Someone asked why there isn’t one. This sparked a long discussion of how it might work. (What is 'a'--? What is 'aAa00'--?)

There was a lot of idle discussion, and no patch, so probably nobody really cares.

Bug Reports

Richard Foley coughed up a lot of bug reports that had gotten lost somehow. So there was a lot of miscellaneous stuff. Some of the bug reports related to configuration errors, and some were genuine. Some attracted patches, others did not. It seemed to me that this batch of bug reoprts contained more than the usual number of weird oddities. For example:

Weird oddity.

Some of the non-oddities that remain unfixed follow. In an attempt to encourage more people to try to fix bugs, I tried here to select some bugs that seemed not too difficult to solve. So if you have ever wanted to become a Perl core hacker and you wanted a not-too-hard task to start on, the following bugs might be good things to work on.

If you are interested in trying to fix one of these, and you need help, or you don’t know how to start, please do send me email and I will try to assist you.

Core Dump I

Here is a bug that makes Perl dump core. Sarathy reduced Wolfgang Laun’s small test case to a very small test case.

Test Case.

Another Test Case.

Core Dump II

Here is another core dump, this one on an improper pseudohash reference.

Test Case.

Class::Struct objects misbehave with ->isa()

If $foo is a Class:Struct object, and you call ->isa('UNIVERSAL') on it, you get the correct answer (true) the first time, and the wrong answer (false) on subsequent calls.

Test Case.

Data::Dumper Weirdness

Victor Insogna got weird output from Data::Dumper. The test cae is very simple but it’s not entirely clear to me whether the bug is in Data::Dumper itself or if Perl is actually constructing a bizarre value.

Test Case.

Blessed coderefs never DESTROYed

Rocco Caputo reported that if you bless a coderef into a package with a destructor function, the destructor is never called, not even at program termination.

Test Case.

Code compiled incorrectly

Barrie Slaymaker reported that in 5.6.0,

        1 while ( $a = ( $b ? 1 : 0 ) )

appears to be compiled as if you had written

        '???' while defined($a = $b ? 1 : 0)

apparently as an incorrect application of the same transformation that makes

        while (readdir D) 

into

        while (defined(readdir D))

MacPerl Test Suite Patches

Peter Prymmer sent a big patch that attempts to make the test suite work better on Macintoshes by replacing a lot of Unix-style pathnames like '../lib' with constructions of the form ($^O eq 'MacOS') ? '::lib:' : '../lib'.

The patch.

Why / is not ignored in comments in /.../x constructions

People are often surprised that

        $string =~ m/a+
                     foo  # some comment here that mentions /
                     w{3}
                    /x;

is a syntax error; the / in the ‘comment’ terminates the regex prematurely.
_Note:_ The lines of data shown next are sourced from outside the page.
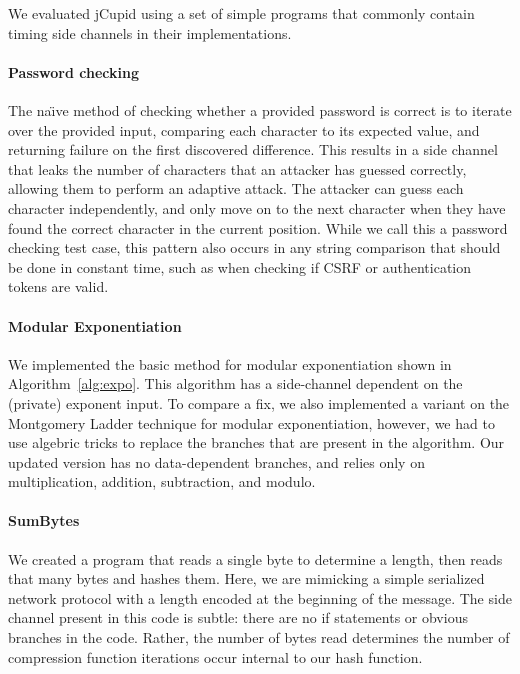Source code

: 

We evaluated jCupid using a set of simple programs that commonly contain timing
side channels in their implementations.


\paragraph{Password checking}
The na\"{\i}ve method of checking whether a provided password is correct is to iterate
over the provided input, comparing each character to its expected value, and
returning failure on the first discovered difference. This results in a side
channel that leaks the number of characters that an attacker has guessed
correctly, allowing them to perform an adaptive attack. The attacker can guess
each character independently, and only move on to the next character when they
have found the correct character in the current position. While we call this a
password checking test case, this pattern also occurs in any string comparison
that should be done in constant time, such as when checking if CSRF or
authentication tokens are valid.


\paragraph{Modular Exponentiation}
We implemented the basic method for modular exponentiation shown in
Algorithm~\ref{alg:expo}. This algorithm has a side-channel dependent on the
(private) exponent input. To compare a fix, we also implemented a variant on the Montgomery Ladder
technique for modular exponentiation, however, we had to use algebric tricks to
replace the branches that are present in the algorithm. Our updated version has no
data-dependent branches, and relies only on multiplication, addition,
subtraction, and modulo.


\paragraph{SumBytes}
We created a program that reads a single byte to determine a length, then reads
that many bytes and hashes them. Here, we are mimicking a simple serialized
network protocol with a length encoded at the beginning of the message. The side
channel present in this code is subtle: there are no if statements or obvious
branches in the code. Rather, the number of bytes read determines the number of
compression function iterations occur internal to our hash function.

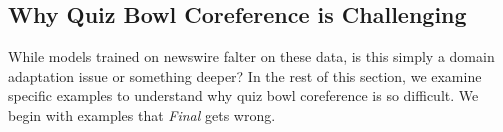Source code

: 
\subsection{Why Quiz Bowl Coreference is Challenging}

While models trained on newswire falter on these data, is this simply a domain
adaptation issue or something deeper?  In the rest of this section, we examine
specific examples to understand why quiz bowl coreference is so difficult. We
begin with examples that \emph{Final} gets wrong.

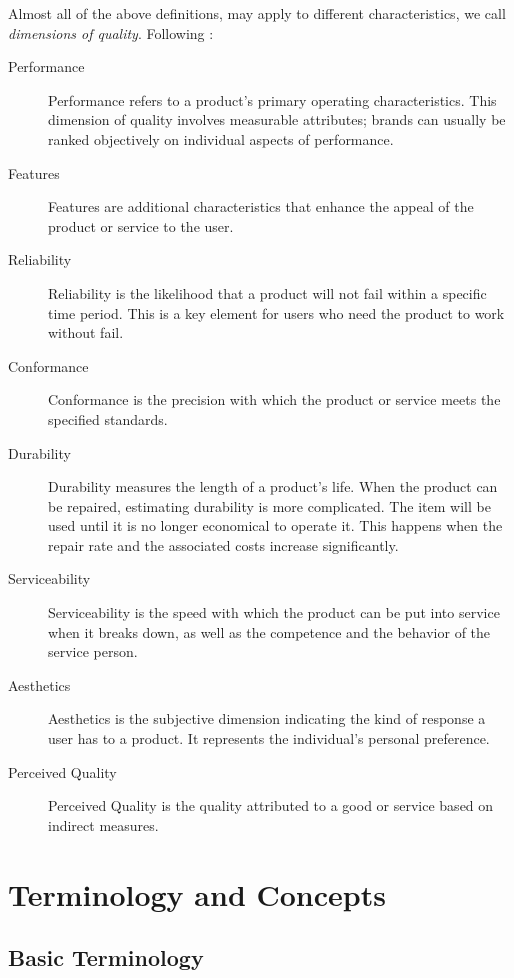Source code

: Almost all of the above definitions, may apply to different characteristics, we call \emph{dimensions of quality}. Following \cite{wikipedia_eight_2015} :
\begin{description}
\item [Performance] Performance refers to a product's primary operating characteristics. This dimension of quality involves measurable attributes; brands can usually be ranked objectively on individual aspects of performance.
\item [{Features}] Features are additional characteristics that enhance the appeal of the product or service to the user.
\item [{Reliability}] Reliability is the likelihood that a product will not fail within a specific time period. This is a key element for users who need the product to work without fail.
\item [{Conformance}] Conformance is the precision with which the product or service meets the specified standards.
\item [{Durability}] Durability measures the length of a product’s life. When the product can be repaired, estimating durability is more complicated. The item will be used until it is no longer economical to operate it. This happens when the repair rate and the associated costs increase significantly.
\item [{Serviceability}] Serviceability is the speed with which the product can be put into service when it breaks down, as well as the competence and the behavior of the service person.
\item [{Aesthetics}] Aesthetics is the subjective dimension indicating the kind of response a user has to a product. It represents the individual’s personal preference.
\item [{Perceived Quality}] Perceived Quality is the quality attributed to a good or service based on indirect measures.
\end{description}


\section{Terminology and Concepts}

\subsection{Basic Terminology}

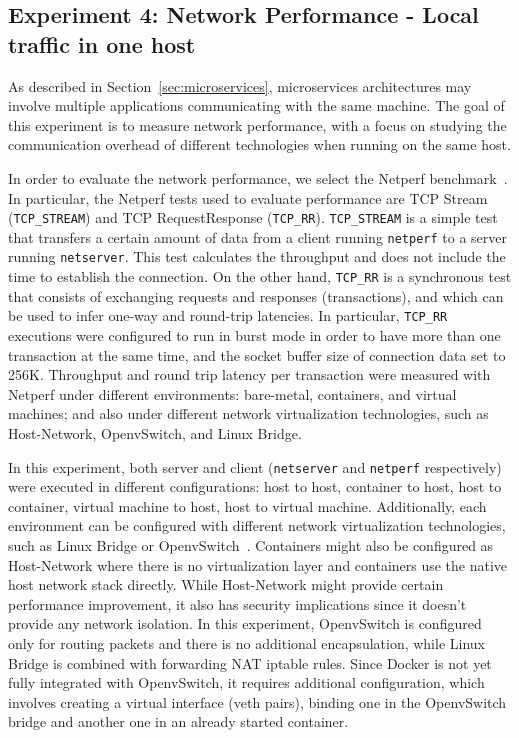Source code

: \documentclass[conference]{IEEEtran}
\begin{document}
\subsection{Experiment 4: Network Performance - Local traffic in one host}
\label{sub:exp4}

As described in Section~\ref{sec:microservices}, microservices architectures
may involve multiple applications communicating with the same machine. The goal
of this experiment is to measure network performance, with a focus on studying
the communication overhead of different technologies when running on the same
host.

In order to evaluate the network performance, we select the Netperf
benchmark~\cite{netperf}. In particular, the Netperf tests used to evaluate
performance are TCP Stream (\texttt{TCP\_STREAM}) and TCP RequestResponse
(\texttt{TCP\_RR}). \texttt{TCP\_STREAM} is a simple test that transfers a
certain amount of data from a client running \texttt{netperf} to a server
running \texttt{netserver}. This test calculates the throughput and does not
include the time to establish the connection. On the other hand,
\texttt{TCP\_RR} is a synchronous test that consists of exchanging requests
and responses (transactions), and which can be used to infer one-way and
round-trip latencies.  In particular, \texttt{TCP\_RR} executions were
configured to run in burst mode in order to have more than one transaction at
the same time, and the socket buffer size of connection data set to 256K.
Throughput and round trip latency per transaction were measured with Netperf
under different environments: bare-metal, containers, and virtual machines;
and also under different network virtualization technologies, such as
Host-Network, OpenvSwitch, and Linux Bridge.

In this experiment, both server and client (\texttt{netserver} and
\texttt{netperf} respectively) were executed in different configurations: host
to host, container to host, host to container, virtual machine to host, host
to virtual machine.  Additionally, each environment can be configured with
different network virtualization technologies, such as Linux Bridge or
OpenvSwitch~\cite{OVS}. Containers might also be configured as Host-Network
where there is no virtualization layer and containers use the native host
network stack directly. While Host-Network might provide certain performance
improvement, it also has security implications since it doesn't provide any
network isolation. In this experiment, OpenvSwitch is configured only for
routing packets and there is no additional encapsulation, while Linux Bridge
is combined with forwarding NAT iptable rules. Since Docker is not yet fully
integrated with OpenvSwitch, it requires additional configuration, which
involves creating a virtual interface (veth pairs), binding one in the 
OpenvSwitch bridge and another one in an already started container.
\end{document}
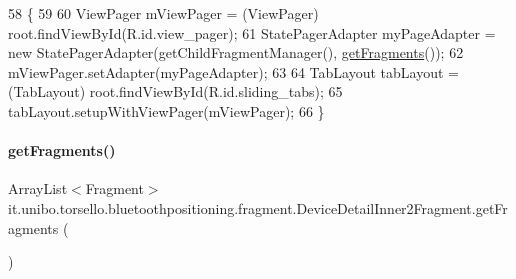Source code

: \begin{DoxyCode}
58                                              \{
59 
60         ViewPager mViewPager = (ViewPager) root.findViewById(R.id.view\_pager);
61         StatePagerAdapter myPageAdapter = \textcolor{keyword}{new} StatePagerAdapter(getChildFragmentManager(), 
      \hyperlink{classit_1_1unibo_1_1torsello_1_1bluetoothpositioning_1_1fragment_1_1DeviceDetailInner2Fragment_a74ebcb936381919cfe4f3542585203c4_a74ebcb936381919cfe4f3542585203c4}{getFragments}());
62         mViewPager.setAdapter(myPageAdapter);
63 
64         TabLayout tabLayout = (TabLayout) root.findViewById(R.id.sliding\_tabs);
65         tabLayout.setupWithViewPager(mViewPager);
66     \}
\end{DoxyCode}
\hypertarget{classit_1_1unibo_1_1torsello_1_1bluetoothpositioning_1_1fragment_1_1DeviceDetailInner2Fragment_a74ebcb936381919cfe4f3542585203c4_a74ebcb936381919cfe4f3542585203c4}{}\label{classit_1_1unibo_1_1torsello_1_1bluetoothpositioning_1_1fragment_1_1DeviceDetailInner2Fragment_a74ebcb936381919cfe4f3542585203c4_a74ebcb936381919cfe4f3542585203c4} 
\paragraph{\texorpdfstring{get\+Fragments()}{getFragments()}}
{\footnotesize\ttfamily Array\+List$<$Fragment$>$ it.\+unibo.\+torsello.\+bluetoothpositioning.\+fragment.\+Device\+Detail\+Inner2\+Fragment.\+get\+Fragments (\begin{DoxyParamCaption}{ }\end{DoxyParamCaption})\hspace{0.3cm}{\ttfamily [private]}}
They expected it to be ignored, since it is in a comment.

The way Perl handles /.../x is that it parses the regex as usual, and locates the terminating slash as usual, and then hands off the regex to the regex engine for parsing, with a flag saying ‘by the way, this regex was marked with the /x modifier. The regex is then parsed accordingly. But The main Perl parser is totally unaware of the meaning of /x and in particular it uses the same old logic to determine where the end of the regex is, and doesn’t realize that it is supposed to ignore the ‘comment’. In other words, the comment is a comment for the regex compiler, but not for the Perl parser.

This is well-known to many people, and I mention it here because Ben Tilly came up with a really nice example of why this problem can’t be ‘fixed’. Here it is:

        if ($foo =~ /#/) {
          # Do something
        }
        # Time passes
        print "eg.  In DOS you would use /x instead of -x\n";

Now, where does that regex end?

Various

A large collection of bug reports, and a small collection of bug fixes, non-bug reports, questions, answers, and spam. No flames and little discussion.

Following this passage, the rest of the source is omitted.